After all, how any young fellow can have the face to walk into your family, and deliberately ask for one of your daughters, astonishes me. That it is done every day, does not lessen my amazement at the sublime impudence of the thing. There you have been, sixteen, or seventeen, or eighteen years of her life, combing her hair, and washing her face for——him. It is lucky the thought never strikes you while you are doing it, that this is to be the end of it all. What if you were married yourself? that is no reason why she should be bewitched away into a separate establishment, just as you begin to lean upon her, and be proud of her; or, at least, it stands to reason, that after you have worried her through the measles, and chicken-pox, and scarlet-fever, and whooping-cough, and had her properly baptized and vaccinated, this young man might give you a short breathing-spell before she goes.
He seems to be of a different opinion; he not only insists upon taking her, but upon taking her immediately.

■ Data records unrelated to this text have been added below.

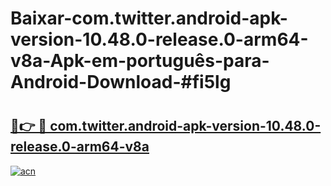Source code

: # Baixar-com.twitter.android-apk-version-10.48.0-release.0-arm64-v8a-Apk-em-português​-para-Android-Download-#fi5lg

# <h2><a href="https://ainizakaria.my?title=com.twitter.android-apk-version-10.48.0-release.0-arm64-v8a&ref=24M">🔗👉 🔴 com.twitter.android-apk-version-10.48.0-release.0-arm64-v8a</a></h2>

[![acn](https://github.com/user-attachments/assets/0f9c940e-d8b0-45ae-aac7-cd30a18b3e1c)](https://ainizakaria.my?title=com.twitter.android-apk-version-10.48.0-release.0-arm64-v8a&ref=24M)

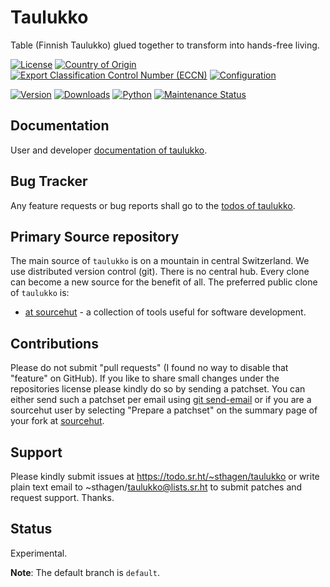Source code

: # Taulukko

Table (Finnish Taulukko) glued together to transform into hands-free living.

[![License](https://git.sr.ht/~sthagen/taulukko/blob/default/docs/badges/license-spdx-mit.svg)](https://git.sr.ht/~sthagen/taulukko/tree/default/item/LICENSE)
[![Country of Origin](https://git.sr.ht/~sthagen/taulukko/blob/default/docs/badges/country-of-origin-name-switzerland-neutral.svg)](https://git.sr.ht/~sthagen/taulukko/tree/default/item/COUNTRY-OF-ORIGIN)
[![Export Classification Control Number (ECCN)](https://git.sr.ht/~sthagen/taulukko/blob/default/docs/badges/export-control-classification-number_eccn-ear99-neutral.svg)](https://git.sr.ht/~sthagen/taulukko/tree/default/item/EXPORT-CONTROL-CLASSIFICATION-NUMBER)
[![Configuration](https://git.sr.ht/~sthagen/taulukko/blob/default/docs/badges/configuration-sbom.svg)](https://git.sr.ht/~sthagen/taulukko/tree/default/item/docs/third-party/README.md)

[![Version](https://git.sr.ht/~sthagen/taulukko/blob/default/docs/badges/latest-release.svg)](https://pypi.python.org/pypi/taulukko/)
[![Downloads](https://git.sr.ht/~sthagen/taulukko/blob/default/docs/badges/downloads-per-month.svg)](https://pepy.tech/project/taulukko)
[![Python](https://git.sr.ht/~sthagen/taulukko/blob/default/docs/badges/python-versions.svg)](https://pypi.python.org/pypi/taulukko/)
[![Maintenance Status](https://git.sr.ht/~sthagen/taulukko/blob/default/docs/badges/commits-per-year.svg)](https://git.sr.ht/~sthagen/taulukko/log)

## Documentation

User and developer [documentation of taulukko](https://codes.dilettant.life/docs/taulukko).

## Bug Tracker

Any feature requests or bug reports shall go to the [todos of taulukko](https://todo.sr.ht/~sthagen/taulukko).

## Primary Source repository

The main source of `taulukko` is on a mountain in central Switzerland.
We use distributed version control (git).
There is no central hub.
Every clone can become a new source for the benefit of all.
The preferred public clone of `taulukko` is:

* [at sourcehut](https://git.sr.ht/~sthagen/taulukko) - a collection of tools useful for software development.

## Contributions

Please do not submit "pull requests" (I found no way to disable that "feature" on GitHub).
If you like to share small changes under the repositories license please kindly do so by sending a patchset.
You can either send such a patchset per email using [git send-email](https://git-send-email.io) or 
if you are a sourcehut user by selecting "Prepare a patchset" on the summary page of your fork at [sourcehut](https://git.sr.ht/).

## Support

Please kindly submit issues at https://todo.sr.ht/~sthagen/taulukko or write plain text email to ~sthagen/taulukko@lists.sr.ht to submit patches and request support. Thanks.

## Status

Experimental.

**Note**: The default branch is `default`.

He talks well about it—very well; you have no objection to him, not the least in the world except that. When the world is full of girls, why couldn't he have fixed his eye on the daughter of somebody else? There are some parents who are glad to be rid of their daughters. Blue eyes are as plenty as blueberries; why need it be this particular pair? Isn't she happy enough as she is? Don't she have meat and bread and clothes enough, to say nothing of love? What is the use of leaving a certainty for an uncertainty, when that certainty is a mother, and you can never have but one? You put all these questions to her, and she has the sauciness to ask, if that is the way you reasoned, when her father came for you. You disdain to answer, of course; it is a mean dodging of the question. But she gets round you for all that, and so does he too, though you try your best not to like him; and with a—"well, if I must, I must," you just order her wedding-clothes, muttering to yourself the while,—"dear—dear—what sort of a fist will that child make at the head of a house? how will she ever know what to do in this, that, or the other emergency"—she who is calling on "mother" fifty times a day to settle every trifling question? What folly for her to set up house for herself! How many mothers have had these foreboding thoughts over a daughter's wedding-clothes; and yet that daughter has met life, and its unexpected reverses, with a heroism and courage as undaunted as if every girlish tear had not been kissed away by lips, that alas! may be dust, when this baptism of womanhood comes upon her.